**What is being asked:**
Copy all lines in the material holding the string "became".

<<<<

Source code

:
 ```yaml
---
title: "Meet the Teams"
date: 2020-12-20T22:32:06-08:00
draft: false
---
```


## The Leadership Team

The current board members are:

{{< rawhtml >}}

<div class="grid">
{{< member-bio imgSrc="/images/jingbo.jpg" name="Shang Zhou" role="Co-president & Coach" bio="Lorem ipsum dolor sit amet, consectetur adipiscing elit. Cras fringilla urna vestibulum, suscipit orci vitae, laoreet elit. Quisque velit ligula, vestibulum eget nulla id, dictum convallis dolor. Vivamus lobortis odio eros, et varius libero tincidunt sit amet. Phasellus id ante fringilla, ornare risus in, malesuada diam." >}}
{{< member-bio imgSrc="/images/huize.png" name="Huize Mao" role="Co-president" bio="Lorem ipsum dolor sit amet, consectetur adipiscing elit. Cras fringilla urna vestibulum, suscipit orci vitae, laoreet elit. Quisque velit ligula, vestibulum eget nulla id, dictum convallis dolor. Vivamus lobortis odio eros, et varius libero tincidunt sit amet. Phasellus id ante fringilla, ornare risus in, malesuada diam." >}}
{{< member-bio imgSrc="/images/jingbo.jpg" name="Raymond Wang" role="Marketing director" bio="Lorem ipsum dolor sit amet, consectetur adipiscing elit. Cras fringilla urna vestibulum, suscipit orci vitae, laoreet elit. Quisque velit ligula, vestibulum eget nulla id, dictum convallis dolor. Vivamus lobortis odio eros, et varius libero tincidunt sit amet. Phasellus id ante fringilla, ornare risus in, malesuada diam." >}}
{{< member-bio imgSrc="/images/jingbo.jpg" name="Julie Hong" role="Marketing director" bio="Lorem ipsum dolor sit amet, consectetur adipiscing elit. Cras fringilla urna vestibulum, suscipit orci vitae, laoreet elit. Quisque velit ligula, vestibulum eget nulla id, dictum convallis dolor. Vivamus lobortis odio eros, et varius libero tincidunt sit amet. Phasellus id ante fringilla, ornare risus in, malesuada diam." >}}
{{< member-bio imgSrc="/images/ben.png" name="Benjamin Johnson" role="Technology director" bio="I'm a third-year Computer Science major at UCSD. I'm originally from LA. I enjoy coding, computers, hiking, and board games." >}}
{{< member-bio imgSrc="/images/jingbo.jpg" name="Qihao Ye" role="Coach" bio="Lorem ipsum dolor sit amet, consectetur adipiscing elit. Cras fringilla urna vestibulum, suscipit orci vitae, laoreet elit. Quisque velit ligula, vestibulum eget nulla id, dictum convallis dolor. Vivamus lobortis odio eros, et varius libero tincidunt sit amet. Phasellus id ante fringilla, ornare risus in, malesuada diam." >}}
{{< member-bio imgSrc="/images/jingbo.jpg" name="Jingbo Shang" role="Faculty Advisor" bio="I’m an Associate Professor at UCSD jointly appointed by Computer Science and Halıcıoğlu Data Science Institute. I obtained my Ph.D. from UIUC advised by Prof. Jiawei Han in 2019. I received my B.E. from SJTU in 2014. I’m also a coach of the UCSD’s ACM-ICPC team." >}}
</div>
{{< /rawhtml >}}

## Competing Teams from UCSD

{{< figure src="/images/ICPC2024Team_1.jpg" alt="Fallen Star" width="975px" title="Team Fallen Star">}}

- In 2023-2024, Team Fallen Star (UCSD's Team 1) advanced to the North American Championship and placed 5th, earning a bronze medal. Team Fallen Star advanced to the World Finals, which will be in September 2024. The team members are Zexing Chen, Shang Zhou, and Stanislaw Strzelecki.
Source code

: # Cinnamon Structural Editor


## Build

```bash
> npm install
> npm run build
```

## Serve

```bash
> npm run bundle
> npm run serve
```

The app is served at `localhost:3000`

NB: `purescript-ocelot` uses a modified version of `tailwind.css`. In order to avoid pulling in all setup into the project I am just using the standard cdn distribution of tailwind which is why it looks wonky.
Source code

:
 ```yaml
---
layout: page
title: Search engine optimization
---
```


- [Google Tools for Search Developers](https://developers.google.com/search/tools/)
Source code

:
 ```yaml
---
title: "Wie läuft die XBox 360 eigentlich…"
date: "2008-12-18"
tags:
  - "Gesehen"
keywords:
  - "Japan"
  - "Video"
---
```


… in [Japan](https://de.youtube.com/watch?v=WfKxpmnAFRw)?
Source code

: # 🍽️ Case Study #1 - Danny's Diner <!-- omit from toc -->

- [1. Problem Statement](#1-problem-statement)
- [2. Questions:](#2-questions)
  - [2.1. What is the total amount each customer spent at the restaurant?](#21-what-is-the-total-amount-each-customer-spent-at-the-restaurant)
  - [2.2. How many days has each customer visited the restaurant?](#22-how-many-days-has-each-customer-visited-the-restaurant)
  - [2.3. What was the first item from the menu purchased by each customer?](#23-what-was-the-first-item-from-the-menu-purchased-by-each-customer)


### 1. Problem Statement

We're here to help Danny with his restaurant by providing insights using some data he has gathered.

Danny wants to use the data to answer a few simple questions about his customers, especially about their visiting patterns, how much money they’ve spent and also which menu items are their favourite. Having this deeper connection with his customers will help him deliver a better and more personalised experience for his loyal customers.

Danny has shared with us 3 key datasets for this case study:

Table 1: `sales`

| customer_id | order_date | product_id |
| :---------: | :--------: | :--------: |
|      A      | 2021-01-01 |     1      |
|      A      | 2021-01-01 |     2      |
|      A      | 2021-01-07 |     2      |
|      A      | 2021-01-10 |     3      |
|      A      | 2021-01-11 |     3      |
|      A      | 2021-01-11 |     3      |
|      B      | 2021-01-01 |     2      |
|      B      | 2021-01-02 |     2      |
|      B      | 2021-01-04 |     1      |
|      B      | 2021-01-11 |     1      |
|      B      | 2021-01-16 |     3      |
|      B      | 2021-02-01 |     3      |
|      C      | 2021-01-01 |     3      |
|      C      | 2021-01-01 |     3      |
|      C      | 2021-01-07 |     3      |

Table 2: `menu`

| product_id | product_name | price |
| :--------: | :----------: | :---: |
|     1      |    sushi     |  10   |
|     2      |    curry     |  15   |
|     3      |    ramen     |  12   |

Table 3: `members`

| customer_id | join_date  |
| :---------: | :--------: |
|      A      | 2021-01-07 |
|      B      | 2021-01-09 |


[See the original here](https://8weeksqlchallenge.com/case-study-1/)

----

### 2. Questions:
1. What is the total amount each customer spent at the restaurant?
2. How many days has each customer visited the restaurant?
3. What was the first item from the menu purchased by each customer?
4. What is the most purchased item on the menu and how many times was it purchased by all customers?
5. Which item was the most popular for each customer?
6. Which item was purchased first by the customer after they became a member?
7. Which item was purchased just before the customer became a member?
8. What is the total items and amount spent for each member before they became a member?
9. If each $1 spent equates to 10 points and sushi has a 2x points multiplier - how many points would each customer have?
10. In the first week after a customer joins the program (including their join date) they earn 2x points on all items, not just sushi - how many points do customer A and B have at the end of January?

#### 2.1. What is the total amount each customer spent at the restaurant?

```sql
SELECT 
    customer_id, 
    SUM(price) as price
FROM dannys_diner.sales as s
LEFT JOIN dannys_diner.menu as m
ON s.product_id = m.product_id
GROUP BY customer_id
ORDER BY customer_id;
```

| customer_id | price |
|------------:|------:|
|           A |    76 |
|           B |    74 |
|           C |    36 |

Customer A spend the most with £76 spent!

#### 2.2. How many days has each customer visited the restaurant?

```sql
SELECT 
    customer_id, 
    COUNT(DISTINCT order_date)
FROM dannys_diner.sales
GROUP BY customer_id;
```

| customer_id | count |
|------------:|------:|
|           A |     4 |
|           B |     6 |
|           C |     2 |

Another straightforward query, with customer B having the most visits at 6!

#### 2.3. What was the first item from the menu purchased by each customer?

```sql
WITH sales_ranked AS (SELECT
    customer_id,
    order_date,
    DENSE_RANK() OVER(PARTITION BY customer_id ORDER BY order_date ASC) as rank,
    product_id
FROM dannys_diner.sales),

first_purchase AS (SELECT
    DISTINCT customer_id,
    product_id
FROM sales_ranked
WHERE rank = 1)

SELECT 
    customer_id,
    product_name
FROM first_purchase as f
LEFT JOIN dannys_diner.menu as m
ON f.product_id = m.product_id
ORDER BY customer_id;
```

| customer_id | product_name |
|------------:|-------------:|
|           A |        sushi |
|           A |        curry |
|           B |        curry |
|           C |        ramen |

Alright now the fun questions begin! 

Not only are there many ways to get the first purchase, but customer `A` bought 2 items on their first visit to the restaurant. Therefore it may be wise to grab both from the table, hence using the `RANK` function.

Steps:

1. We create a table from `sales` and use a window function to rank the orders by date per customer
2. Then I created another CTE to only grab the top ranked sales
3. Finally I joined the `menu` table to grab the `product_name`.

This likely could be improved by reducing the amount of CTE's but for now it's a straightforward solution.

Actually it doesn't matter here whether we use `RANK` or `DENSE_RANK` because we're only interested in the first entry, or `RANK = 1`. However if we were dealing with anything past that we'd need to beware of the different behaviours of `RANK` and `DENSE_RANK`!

>>>>
<<<<

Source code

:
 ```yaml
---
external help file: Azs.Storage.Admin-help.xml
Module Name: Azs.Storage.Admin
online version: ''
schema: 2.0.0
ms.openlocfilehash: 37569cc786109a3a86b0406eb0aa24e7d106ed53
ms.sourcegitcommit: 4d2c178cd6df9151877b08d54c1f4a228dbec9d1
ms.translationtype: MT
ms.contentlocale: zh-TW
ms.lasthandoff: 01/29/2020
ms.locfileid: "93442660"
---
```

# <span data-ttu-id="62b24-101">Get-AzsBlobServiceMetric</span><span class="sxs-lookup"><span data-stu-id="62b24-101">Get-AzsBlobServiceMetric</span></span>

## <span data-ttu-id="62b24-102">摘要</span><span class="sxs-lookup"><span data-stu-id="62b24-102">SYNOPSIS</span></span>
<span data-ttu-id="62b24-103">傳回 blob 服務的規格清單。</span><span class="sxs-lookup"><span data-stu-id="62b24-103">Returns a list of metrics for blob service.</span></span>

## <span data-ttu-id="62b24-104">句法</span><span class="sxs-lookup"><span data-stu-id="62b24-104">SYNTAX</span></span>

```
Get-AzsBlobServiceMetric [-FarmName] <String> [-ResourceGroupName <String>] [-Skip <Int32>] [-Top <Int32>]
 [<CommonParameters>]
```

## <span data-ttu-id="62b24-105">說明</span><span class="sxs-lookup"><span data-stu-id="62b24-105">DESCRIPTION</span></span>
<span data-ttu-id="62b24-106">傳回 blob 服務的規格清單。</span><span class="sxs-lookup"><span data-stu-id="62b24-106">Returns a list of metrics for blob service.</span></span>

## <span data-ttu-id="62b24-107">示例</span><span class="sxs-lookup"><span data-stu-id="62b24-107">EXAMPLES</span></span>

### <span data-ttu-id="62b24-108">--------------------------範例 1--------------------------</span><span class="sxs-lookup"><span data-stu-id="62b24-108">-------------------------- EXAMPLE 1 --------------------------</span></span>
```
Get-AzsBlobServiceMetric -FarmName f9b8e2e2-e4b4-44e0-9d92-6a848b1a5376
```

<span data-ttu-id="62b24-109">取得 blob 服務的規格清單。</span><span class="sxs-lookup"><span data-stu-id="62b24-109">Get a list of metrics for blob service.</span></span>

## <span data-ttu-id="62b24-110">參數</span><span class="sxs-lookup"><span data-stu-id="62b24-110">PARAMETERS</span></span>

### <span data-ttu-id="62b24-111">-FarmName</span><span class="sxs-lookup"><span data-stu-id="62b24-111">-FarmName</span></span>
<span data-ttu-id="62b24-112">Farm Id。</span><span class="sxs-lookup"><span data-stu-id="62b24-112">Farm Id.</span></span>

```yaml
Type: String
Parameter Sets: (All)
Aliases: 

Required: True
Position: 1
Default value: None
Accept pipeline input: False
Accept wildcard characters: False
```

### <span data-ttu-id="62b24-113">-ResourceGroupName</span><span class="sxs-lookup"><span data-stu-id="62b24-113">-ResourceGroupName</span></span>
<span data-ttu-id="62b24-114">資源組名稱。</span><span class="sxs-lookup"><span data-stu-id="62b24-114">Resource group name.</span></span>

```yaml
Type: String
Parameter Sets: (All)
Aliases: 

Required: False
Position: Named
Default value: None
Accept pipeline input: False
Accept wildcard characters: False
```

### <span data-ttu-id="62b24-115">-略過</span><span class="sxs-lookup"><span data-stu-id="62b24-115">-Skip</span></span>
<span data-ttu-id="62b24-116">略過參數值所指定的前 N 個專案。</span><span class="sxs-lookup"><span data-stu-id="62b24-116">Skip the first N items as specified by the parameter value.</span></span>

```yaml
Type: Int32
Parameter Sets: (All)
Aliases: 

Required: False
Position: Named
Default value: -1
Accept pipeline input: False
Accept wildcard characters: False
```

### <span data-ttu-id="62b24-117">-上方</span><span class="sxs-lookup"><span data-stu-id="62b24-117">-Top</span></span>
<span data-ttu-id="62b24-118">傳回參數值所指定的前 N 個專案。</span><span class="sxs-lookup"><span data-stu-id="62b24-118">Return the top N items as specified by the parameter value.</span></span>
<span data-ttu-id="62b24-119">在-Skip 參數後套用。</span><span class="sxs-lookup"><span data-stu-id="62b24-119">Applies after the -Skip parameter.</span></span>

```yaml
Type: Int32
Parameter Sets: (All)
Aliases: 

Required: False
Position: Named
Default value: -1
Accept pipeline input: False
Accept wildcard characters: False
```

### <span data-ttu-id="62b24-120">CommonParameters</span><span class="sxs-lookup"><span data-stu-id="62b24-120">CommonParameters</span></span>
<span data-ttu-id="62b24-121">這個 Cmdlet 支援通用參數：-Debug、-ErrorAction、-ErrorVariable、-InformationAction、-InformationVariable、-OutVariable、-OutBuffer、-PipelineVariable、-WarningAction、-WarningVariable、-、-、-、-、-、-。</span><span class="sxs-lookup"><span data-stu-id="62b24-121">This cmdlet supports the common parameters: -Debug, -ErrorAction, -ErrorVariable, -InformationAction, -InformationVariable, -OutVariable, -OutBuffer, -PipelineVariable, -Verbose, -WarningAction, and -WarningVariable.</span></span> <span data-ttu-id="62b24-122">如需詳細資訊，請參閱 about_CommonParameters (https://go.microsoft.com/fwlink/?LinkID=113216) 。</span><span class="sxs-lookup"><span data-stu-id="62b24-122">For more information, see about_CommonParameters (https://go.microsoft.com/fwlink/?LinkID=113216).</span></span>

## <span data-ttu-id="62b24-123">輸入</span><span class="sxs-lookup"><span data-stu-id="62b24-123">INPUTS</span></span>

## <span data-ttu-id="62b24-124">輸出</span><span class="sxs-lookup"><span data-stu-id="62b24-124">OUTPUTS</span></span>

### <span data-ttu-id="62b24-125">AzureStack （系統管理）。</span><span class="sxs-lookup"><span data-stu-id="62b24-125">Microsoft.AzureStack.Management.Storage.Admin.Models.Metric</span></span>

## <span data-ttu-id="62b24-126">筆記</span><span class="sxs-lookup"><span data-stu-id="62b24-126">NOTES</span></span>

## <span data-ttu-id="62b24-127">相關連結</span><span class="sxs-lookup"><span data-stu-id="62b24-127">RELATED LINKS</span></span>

>>>>
<<<<

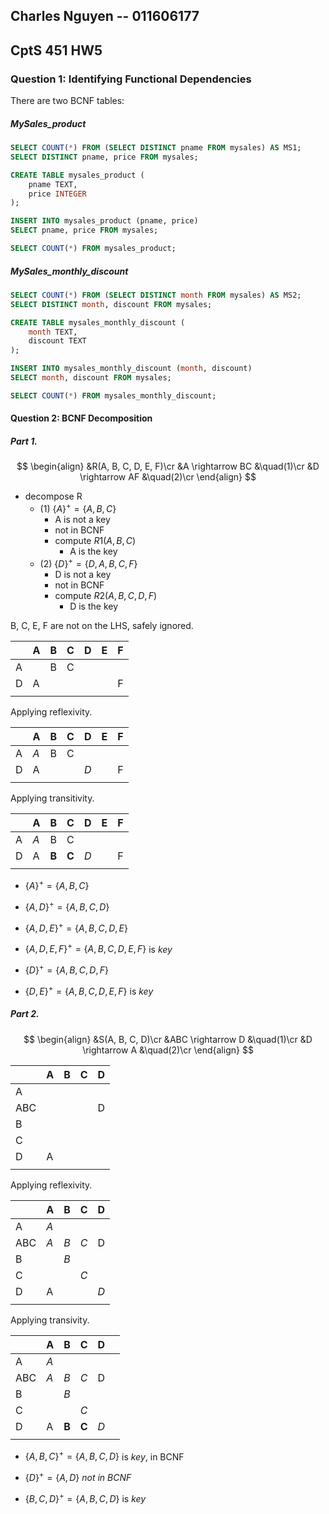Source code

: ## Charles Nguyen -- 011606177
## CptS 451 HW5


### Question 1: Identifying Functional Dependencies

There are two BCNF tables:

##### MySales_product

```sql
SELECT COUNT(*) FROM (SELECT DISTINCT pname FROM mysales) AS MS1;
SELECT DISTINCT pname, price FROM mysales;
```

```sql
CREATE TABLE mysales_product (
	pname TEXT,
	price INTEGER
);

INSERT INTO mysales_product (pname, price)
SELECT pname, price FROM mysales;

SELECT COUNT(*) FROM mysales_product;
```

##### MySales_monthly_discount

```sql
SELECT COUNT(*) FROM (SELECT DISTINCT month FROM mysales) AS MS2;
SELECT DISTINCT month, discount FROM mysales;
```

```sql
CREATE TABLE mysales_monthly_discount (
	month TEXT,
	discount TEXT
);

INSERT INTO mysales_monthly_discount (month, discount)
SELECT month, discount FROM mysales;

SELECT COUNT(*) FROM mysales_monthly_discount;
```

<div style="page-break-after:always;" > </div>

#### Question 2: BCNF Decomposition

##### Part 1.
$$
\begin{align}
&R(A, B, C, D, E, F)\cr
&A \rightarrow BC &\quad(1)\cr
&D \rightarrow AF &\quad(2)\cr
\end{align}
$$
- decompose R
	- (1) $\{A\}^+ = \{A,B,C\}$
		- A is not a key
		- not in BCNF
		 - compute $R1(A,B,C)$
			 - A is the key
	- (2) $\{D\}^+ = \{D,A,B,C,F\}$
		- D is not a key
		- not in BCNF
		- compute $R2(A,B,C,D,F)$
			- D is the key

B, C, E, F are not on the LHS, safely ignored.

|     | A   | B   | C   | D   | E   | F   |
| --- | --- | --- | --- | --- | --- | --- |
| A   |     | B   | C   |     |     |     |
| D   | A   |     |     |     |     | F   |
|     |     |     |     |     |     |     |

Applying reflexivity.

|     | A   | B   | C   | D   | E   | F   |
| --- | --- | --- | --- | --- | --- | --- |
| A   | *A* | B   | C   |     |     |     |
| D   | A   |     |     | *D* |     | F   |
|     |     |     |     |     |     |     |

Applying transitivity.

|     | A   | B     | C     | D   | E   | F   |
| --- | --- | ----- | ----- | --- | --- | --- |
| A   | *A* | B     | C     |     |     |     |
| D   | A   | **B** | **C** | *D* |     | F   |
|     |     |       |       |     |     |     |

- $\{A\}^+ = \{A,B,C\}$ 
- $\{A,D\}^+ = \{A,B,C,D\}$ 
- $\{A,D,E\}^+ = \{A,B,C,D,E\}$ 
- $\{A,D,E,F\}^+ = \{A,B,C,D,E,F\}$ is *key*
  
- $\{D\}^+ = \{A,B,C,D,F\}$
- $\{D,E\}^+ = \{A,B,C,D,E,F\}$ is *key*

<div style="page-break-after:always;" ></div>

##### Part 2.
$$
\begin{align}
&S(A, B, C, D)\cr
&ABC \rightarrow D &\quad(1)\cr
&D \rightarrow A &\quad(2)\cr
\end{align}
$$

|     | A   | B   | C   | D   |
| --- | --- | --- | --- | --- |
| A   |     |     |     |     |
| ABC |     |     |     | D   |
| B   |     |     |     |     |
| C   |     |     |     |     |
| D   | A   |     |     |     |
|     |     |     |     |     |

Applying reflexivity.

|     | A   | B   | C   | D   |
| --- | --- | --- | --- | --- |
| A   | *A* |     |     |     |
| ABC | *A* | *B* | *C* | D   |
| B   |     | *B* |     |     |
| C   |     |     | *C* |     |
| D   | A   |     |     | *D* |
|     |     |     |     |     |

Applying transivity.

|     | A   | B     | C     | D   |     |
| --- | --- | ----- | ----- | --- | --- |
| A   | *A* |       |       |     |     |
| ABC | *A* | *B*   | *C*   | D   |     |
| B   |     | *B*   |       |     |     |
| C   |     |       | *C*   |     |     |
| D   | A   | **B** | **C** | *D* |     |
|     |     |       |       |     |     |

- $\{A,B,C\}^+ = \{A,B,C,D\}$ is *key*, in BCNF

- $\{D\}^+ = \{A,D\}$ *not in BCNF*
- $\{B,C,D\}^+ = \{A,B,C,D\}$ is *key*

>>>>

**Task output:**
6. Which item was purchased first by the customer after they became a member?
7. Which item was purchased just before the customer became a member?
8. What is the total items and amount spent for each member before they became a member?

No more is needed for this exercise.